6,在函数内部可以通过 := 隐士定义变量。(函数外必须显示使用var定义变量)
7,go程序使用UTF-8编码的纯Unicode文本编写。
8,使用big.Int的陷阱:
http://stackoverflow.com/questions/11270547/go-big-int-factorial-with-recursion
9,从技术层面讲,go语言的语句是以分号分隔的,但这些是由编译器自动添加的,不用手动输入,除非需要在同一行中写入多个语句。没有分号及只需少量的逗号和圆括号,使得go语言的程序更容易阅读。
10,go语言只有一个循环结构——for循环。
11,go里的自增运算符只有——“后++”
12,go语言中的slice用法类似python中数组,关于slice的详细用法可见:http://blog.golang.org/go-slices-usage-and-internals
13,函数也是一个值,使用匿名函数返回一个值。
14,函数闭包的使用,闭包是一个匿名函数值,会引用到其外部的变量。
2 代码实践
- /* gerryyang
- * 2013-11-23
- */
- package main
- import (
- "fmt"
- "math"
- "math/big"
- "math/cmplx"
- "math/rand"
- "net/http"
- "os"
- "runtime"
- "time"
- )
- // Outside a function, every construct begins with a keyword (var, func, and so on) and the := construct is not available
- // The var statement declares a list of variables; as in function argument lists, the type is last
- var x, y, z int
- var c, python, java bool
- // A var declaration can include initializers, one per variable
- var x1, y1, z1 int = 1, 2, 3
- // If an initializer is present, the type can be omitted; the variable will take the type of the initializer
- var c1, python1, java1 = true, false, "no!"
- // basic types
- // bool
- // string
- // int int8 int16 int32 int64
- // uint uint8 uint16 uint32 uint64 uintptr
- // byte (alias for uint8)
- // rune (alias for int32, represents a Unicode code point)
- // float32 float64
- // complex64 complex128
- var (
- ToBe bool = false
- MaxInt uint64 = 1<<64 - 1
- complex complex128 = cmplx.Sqrt(-5 + 12i)
- )
- // Constants are declared like variables, but with the const keyword
- const Pi = 3.14
- // Constants can be character, string, boolean, or numeric values
- const World = "世界"
- // Numeric Constants
- const (
- Big = 1 << 100
- Small = Big >> 99 // 2
- )
- type Vertex struct {
- X int
- Y int
- }
- type Vertex2 struct {
- Lat, Long float64
- }
- var m map[string]Vertex2
- // Map literals are like struct literals, but the keys are required
- var m2 = map[string]Vertex2{
- "gerryyang": Vertex2{
- 100, 200,
- },
- "wcdj": Vertex2{
- -300, 500,
- },
- }
- // If the top-level type is just a type name, you can omit it from the elements of the literal
- var m3 = map[string]Vertex2{
- "math": {20, 40},
- "computer": {30, 50},
- }
- type Vertex3 struct {
- X, Y float64
- }
- type MyFloat float64
- type Abser interface {
- Abs() float64
- }
- ////////////////////////////////////////////////////////
- func main() {
- fmt.Println("Hello Golang, I'm gerryyang")

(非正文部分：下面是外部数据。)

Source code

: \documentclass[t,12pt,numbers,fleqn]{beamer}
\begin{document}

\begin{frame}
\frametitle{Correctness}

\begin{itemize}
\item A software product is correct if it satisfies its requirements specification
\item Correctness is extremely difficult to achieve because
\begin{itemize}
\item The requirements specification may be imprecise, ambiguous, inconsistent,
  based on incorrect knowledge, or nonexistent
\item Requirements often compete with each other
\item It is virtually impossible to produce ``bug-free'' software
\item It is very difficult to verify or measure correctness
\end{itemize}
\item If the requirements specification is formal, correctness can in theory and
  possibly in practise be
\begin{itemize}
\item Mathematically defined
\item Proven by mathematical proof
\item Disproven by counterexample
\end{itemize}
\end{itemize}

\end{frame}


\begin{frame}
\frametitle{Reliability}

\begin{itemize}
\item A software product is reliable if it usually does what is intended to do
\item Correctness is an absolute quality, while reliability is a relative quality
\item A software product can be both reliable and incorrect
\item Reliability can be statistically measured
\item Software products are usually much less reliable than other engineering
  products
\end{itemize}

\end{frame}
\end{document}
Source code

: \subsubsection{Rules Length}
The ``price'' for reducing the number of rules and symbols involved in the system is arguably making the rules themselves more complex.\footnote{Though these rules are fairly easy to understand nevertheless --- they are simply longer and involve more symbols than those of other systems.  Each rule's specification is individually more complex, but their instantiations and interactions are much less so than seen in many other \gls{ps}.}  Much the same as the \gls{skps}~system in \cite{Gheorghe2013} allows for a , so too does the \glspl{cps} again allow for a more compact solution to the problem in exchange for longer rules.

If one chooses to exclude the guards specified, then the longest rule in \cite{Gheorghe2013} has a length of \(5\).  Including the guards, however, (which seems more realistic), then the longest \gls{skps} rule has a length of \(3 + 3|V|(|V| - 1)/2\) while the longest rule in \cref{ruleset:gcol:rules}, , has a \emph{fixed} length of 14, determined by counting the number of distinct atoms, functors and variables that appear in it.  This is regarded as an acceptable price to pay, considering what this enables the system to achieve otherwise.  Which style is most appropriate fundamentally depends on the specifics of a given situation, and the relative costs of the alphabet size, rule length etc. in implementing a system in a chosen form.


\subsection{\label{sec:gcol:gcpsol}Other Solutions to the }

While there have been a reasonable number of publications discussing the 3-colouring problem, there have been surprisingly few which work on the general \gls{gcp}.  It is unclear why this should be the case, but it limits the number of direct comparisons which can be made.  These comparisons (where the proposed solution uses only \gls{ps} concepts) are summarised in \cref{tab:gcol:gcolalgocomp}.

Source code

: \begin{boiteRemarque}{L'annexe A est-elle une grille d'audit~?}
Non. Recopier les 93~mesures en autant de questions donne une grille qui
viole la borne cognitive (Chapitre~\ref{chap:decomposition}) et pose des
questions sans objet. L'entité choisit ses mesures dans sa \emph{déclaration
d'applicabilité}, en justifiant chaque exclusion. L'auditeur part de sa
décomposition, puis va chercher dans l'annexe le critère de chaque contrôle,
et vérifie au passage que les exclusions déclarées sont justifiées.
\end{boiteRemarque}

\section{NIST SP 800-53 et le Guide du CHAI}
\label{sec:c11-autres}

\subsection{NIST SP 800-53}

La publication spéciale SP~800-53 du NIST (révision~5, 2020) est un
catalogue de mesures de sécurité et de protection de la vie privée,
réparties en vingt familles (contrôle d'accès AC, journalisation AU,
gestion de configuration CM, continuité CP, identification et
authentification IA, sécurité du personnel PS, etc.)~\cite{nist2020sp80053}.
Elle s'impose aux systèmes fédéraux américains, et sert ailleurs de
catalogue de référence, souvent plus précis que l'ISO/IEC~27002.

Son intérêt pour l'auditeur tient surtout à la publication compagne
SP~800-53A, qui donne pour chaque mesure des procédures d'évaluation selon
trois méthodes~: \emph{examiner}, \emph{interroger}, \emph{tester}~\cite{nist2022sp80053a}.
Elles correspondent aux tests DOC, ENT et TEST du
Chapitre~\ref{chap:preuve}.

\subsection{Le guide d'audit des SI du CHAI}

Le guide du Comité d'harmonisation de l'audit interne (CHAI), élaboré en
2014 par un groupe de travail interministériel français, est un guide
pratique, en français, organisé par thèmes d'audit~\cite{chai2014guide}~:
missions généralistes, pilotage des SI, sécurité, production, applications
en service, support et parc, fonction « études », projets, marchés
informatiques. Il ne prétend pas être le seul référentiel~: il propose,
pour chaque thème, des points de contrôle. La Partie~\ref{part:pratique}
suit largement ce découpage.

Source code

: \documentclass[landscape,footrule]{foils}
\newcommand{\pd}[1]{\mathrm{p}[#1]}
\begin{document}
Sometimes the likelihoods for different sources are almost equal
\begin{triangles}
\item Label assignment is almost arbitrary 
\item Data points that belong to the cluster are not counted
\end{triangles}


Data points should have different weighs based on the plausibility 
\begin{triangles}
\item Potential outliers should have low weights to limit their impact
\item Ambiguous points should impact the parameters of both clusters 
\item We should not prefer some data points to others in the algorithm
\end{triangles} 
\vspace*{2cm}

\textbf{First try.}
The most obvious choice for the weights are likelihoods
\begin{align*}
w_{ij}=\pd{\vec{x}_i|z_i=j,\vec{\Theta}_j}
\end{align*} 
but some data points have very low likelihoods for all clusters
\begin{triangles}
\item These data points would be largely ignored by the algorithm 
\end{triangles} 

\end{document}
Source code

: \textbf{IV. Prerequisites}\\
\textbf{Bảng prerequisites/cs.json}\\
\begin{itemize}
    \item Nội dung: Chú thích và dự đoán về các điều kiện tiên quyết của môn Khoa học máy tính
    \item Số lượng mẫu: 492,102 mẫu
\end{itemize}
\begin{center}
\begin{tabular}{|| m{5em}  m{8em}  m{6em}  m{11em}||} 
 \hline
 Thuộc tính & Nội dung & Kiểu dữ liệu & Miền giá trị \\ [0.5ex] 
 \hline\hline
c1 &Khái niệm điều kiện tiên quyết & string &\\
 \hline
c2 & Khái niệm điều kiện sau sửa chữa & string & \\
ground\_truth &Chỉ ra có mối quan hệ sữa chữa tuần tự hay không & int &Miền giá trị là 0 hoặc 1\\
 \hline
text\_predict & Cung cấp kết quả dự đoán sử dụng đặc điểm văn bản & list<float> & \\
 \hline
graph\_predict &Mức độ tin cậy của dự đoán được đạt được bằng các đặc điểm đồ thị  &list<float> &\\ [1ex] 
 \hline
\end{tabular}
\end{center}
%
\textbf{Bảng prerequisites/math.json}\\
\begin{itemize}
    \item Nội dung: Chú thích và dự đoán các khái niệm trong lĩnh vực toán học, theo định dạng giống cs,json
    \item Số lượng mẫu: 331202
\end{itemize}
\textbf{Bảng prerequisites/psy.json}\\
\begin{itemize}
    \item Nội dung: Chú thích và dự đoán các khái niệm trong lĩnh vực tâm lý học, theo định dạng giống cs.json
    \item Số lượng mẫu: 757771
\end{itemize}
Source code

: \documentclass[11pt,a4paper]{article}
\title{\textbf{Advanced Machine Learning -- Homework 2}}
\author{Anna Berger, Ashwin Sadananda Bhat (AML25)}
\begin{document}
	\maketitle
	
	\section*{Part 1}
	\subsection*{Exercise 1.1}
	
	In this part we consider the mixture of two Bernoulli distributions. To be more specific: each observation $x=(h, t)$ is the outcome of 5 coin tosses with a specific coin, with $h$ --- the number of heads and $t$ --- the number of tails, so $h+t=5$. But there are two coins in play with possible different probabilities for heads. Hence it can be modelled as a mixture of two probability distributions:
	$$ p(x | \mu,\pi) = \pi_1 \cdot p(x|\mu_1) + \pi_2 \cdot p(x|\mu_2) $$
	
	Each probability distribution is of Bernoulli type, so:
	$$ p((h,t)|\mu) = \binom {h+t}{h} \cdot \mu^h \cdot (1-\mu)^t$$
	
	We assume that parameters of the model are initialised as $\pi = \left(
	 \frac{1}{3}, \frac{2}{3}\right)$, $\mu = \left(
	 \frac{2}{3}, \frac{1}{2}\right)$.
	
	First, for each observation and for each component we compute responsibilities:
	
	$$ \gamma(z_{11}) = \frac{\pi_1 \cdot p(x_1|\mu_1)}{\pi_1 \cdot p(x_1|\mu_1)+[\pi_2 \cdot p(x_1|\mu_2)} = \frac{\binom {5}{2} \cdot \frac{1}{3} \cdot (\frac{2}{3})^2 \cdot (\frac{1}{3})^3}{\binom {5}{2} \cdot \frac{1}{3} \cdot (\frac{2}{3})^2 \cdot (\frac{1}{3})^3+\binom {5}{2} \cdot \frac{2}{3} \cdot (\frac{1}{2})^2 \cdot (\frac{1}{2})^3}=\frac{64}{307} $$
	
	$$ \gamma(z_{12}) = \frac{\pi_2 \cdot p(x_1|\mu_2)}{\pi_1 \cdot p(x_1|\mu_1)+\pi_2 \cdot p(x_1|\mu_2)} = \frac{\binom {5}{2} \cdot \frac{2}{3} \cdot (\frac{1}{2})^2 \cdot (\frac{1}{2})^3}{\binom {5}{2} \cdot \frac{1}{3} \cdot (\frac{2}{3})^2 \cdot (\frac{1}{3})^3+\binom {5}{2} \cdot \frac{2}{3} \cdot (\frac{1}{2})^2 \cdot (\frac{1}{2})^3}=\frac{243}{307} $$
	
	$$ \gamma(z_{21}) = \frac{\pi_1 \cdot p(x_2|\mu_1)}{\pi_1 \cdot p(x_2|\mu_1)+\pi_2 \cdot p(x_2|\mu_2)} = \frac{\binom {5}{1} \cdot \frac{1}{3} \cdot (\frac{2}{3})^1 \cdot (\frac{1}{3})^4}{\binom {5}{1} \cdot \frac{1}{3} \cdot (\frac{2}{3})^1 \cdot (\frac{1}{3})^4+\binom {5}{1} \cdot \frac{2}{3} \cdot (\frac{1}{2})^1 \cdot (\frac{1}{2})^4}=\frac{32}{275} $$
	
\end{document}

- fmt.Println("The time is", time.Now())
- // To see a different number, seed the number generator; see rand.Seed
- fmt.Println("My favorite number is", rand.Intn(7))
- fmt.Printf("Now you have %g problesms\n", math.Nextafter(2, 3))
- // In Go, a name is exported if it begins with a capital letter
- fmt.Println(math.Pi)
- // Notice that the type comes after the variable name
- fmt.Println(add(42, 13))
- fmt.Println(add2(42, 13))
- // multiple results
- a, b := swap("gerry", "yang")
- fmt.Println(a, b)
- // named return
- fmt.Println(split(17))
- fmt.Println(split2(17))
- // var used
- fmt.Println(x, y, z, c, python, java)
- fmt.Println(x1, y1, z1, c1, python1, java1)
- // Inside a function, the := short assignment statement can be used in place of a var declaration with implicit type
- var x2, y2, z2 int = 1, 2, 3
- c2, python2, java2 := true, false, "yes!"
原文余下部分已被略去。